Diagram illustrating the process of registering and opening an address family with a call manager.

The call to NdisCmRegisterAddressFamilyEx advertises the call manager's specific signaling services. A call manager must register an address family each time that its ProtocolBindAdapterEx function and is called and successfully binds to a NIC with NdisOpenAdapterEx.

The call manager can support more than one address family across all the miniport drivers to which it is bound. The call manager can also support more than one address family on a single NIC to which it is bound. The call manager must register the same entry points for each address family on the binding. Only one call manager can support a particular type of address family for clients bound to any particular miniport driver. For more information about registering entry points for a call manager, see CoNDIS Registration.

Registering an Address Family from an MCM Driver

An MCM driver calls NdisMCmRegisterAddressFamilyEx from its MiniportInitializeEx function after registering its miniport driver entry points with NdisMRegisterMiniportDriver. For more information about regsitering entry points see, CoNDIS Registration. An MCM driver calls NdisMCmRegisterAddressFamilyEx once to advertise its services to connection-oriented clients (see the following figure).

Diagram illustrating the process of registering and opening an address family with an MCM driver.

A miniport driver of a NIC that has on-board connection-oriented signaling support can register itself as an MCM driver even though a call manager may be available. By doing so, such an MCM driver preempts the call manager as the call manager for that NIC.

Opening an Address Family

A call manager's or MCM driver's call to Ndis(M)CmRegisterAddressFamily causes NDIS to call the ProtocolCoAfRegisterNotify function of each connection-oriented client on the binding (as shown in two previous figures).

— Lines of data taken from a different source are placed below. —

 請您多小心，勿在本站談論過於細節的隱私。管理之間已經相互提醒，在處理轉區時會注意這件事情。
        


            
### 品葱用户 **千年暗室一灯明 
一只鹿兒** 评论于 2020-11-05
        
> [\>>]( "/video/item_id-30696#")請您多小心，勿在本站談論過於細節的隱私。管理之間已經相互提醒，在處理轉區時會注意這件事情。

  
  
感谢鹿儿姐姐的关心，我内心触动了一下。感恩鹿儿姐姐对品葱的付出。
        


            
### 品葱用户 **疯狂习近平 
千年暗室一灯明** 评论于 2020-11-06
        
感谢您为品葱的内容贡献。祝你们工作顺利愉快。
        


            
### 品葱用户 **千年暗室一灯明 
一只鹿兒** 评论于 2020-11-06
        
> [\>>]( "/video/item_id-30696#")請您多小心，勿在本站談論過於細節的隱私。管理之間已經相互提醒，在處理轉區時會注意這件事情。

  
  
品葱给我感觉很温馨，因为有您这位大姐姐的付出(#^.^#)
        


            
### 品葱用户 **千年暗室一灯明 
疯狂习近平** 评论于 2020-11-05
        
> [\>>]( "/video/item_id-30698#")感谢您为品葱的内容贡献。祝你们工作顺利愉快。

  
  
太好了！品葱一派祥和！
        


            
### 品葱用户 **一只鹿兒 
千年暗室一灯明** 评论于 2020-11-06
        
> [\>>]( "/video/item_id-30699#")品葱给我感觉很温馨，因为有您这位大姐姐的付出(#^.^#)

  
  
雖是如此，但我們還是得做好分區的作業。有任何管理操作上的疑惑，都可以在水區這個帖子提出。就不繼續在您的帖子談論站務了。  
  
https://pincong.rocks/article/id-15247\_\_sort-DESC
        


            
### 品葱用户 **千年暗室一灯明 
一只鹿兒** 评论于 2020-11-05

ProtocolCoAfRegisterNotify examines the address-family data to determine whether the client can use the services of this particular CM or MCM driver. Whether the client can make modifications in the (M)CM-supplied address-family data depends on the particular signaling-protocol support of the call manager or MCM driver.

If the client finds the offered call-management services acceptable, ProtocolCoAfRegisterNotify allocates a per-AF context area for the client and calls NdisClOpenAddressFamilyEx. NdisClOpenAddressFamilyEx does not register the client's connection-oriented entry points with NDIS. For more information about registering connection-oriented entry points with NDIS, see CoNDIS Registration.

The call to NdisClOpenAddressFamilyEx causes NDIS to call the call manager's or MCM driver's ProtocolCmOpenAf function (as shown already in the two earlier figures). ProtocolCmOpenAf ensures that the client passed in a valid address family and allocates and initializes the resources necessary to perform operations on behalf of the client that is opening this instance of the address family. ProtocolCmOpenAf also stores an NDIS-supplied NdisAfHandle that represents the association between the call manager and client for the open address family.

ProtocolCmOpenAf can complete synchronously or asynchronously. To complete asynchronously, the ProtocolCmOpenAf function of a call manager calls NdisCmOpenAddressFamilyComplete; the ProtocolCmOpenAf function of an MCM driver calls NdisMCmOpenAddressFamilyComplete. The call to Ndis(M)CmOpenAddressFamilyComplete causes NDIS to call the ProtocolOpenAfComplete function of the client that originally called NdisClOpenAddressFamilyEx.

If the client's call to NdisClOpenAddressFamilyEx is successful, NDIS returns to the client an NdisAfHandle that represents the association between the call manager and client for the open address family.

If a client accepts incoming calls, it usually registers one or more SAPs from its ProtocolClOpenAfCompleteEx function by calling NdisClRegisterSap following its successful call to NdisClOpenAddressFamilyEx.

If a client makes outgoing calls, it could create one or more VCs in its ProtocolClOpenAfCompleteEx function in anticipation of a request by one or more its clients to make an outgoing call.